EG "make me a 120 minute Star Trek / Star Wars crossover". It should be more or less comparable to a big-budget studio film, although it doesn't have to pass a full Turing Test as long as it's pretty good. The AI doesn't have to be available to the public, as long as it's confirmed to exist.
@elf Still think there's a long way to go here but this is definitely the type of thing that puts this way closer to possible that it was a week ago
@elf I was thinking of selling my no shares anyways due to ~AI 2027 and other stuff updating my timelines a bit shorter in general, but this is a good specific nudge. XD
A lot of human effort that went into fine tuning that model.


So humans had to write annotations for each 3-second segment of training data. With 81 five-minute episodes, that's 8,100 annotations. Each annotation was ~98 words. So that's 793,800 words of human effort to fine-tune the model.
Naively extrapolating 1-minute Tom and Jerry movie to a 120 minute Star-Wars/Star-Trek crossover, we would need 810 hours of training footage, broken down into 3 second segments, each annotated by 98 words, requiring 95 million words of human annotation in sum. (I'm not sure if the training footage could be a mix of Star Wars and Star Trek movies, or if it would have to be specifically from crossover movies) Once you had that model, you'd be able to generate more 2-hour Star-Trek/Star-Wars crossovers with very little human work. But it wouldn't generalize into say, a new Fast and Furious movie.
So, napkin math, this method needs 23 doublings in efficiency before it can generate arbitrary 2 hour movies with 10 words of human prompting, ex "make me a 120 minute Star Trek / Star Wars crossover".

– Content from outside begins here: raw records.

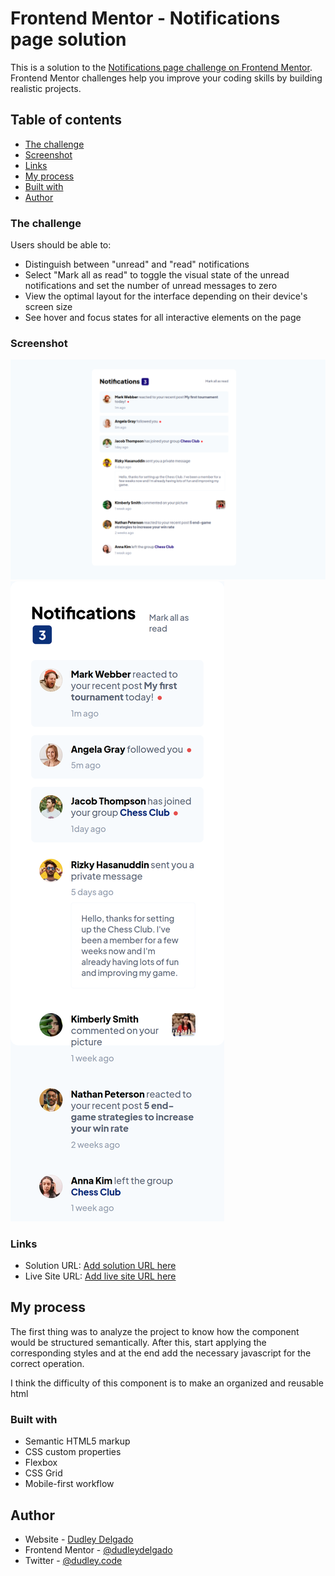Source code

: # Frontend Mentor - Notifications page solution

This is a solution to the [Notifications page challenge on Frontend Mentor](https://www.frontendmentor.io/challenges/notifications-page-DqK5QAmKbC). Frontend Mentor challenges help you improve your coding skills by building realistic projects. 

## Table of contents

  - [The challenge](#the-challenge)
  - [Screenshot](#screenshot)
  - [Links](#links)
  - [My process](#my-process)
  - [Built with](#built-with)
  - [Author](#author)


### The challenge

Users should be able to:

- Distinguish between "unread" and "read" notifications
- Select "Mark all as read" to toggle the visual state of the unread notifications and set the number of unread messages to zero
- View the optimal layout for the interface depending on their device's screen size
- See hover and focus states for all interactive elements on the page

### Screenshot

![](./assets/images/notifications-page-desktop.png)
![](./assets/images/notifications-page-mobile.png)


### Links

- Solution URL: [Add solution URL here](https://www.frontendmentor.io/solutions/notifications-page-TZSvjgUyEJ)
- Live Site URL: [Add live site URL here](https://dudleydelgado.github.io/notifications-challenge/)

## My process

The first thing was to analyze the project to know how the component would be structured semantically. After this, start applying the corresponding styles and at the end add the necessary javascript for the correct operation.

I think the difficulty of this component is to make an organized and reusable html

### Built with

- Semantic HTML5 markup
- CSS custom properties
- Flexbox
- CSS Grid
- Mobile-first workflow

## Author

- Website - [Dudley Delgado](https://dudleydelgado.github.io/portfolio/)
- Frontend Mentor - [@dudleydelgado](https://www.frontendmentor.io/profile/dudleydelgado)
- Twitter - [@dudley.code](https://www.instagram.com/dudley.code)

HOWEVER, even though 95 million words is way more effort than a consumer would put into a movie for their own enjoyment, it would be a trivial cost for a Disney budget. 100 people, working in parallel, could do it in a few months. So if we're asking "When will Hollywood make movies from AI, with no human actors, cameras or 3d modeling,โ then human effort is less of a constraint than training footage. We don't have 810 hours of Star Wars movies. You can get about 200 hours if you include all movies, spinoff movies, and tv shows, but if the AI fine-tuned on all of those it would output a jarring mix of styles. If we want our training data to maintain the vintage original trilogy style, we'd have to limit our training data to only the 7 hours available in the OT. That would mean the Tom and Jerry model would need to double in efficiency 6.8 times before it could make Star Wars movies.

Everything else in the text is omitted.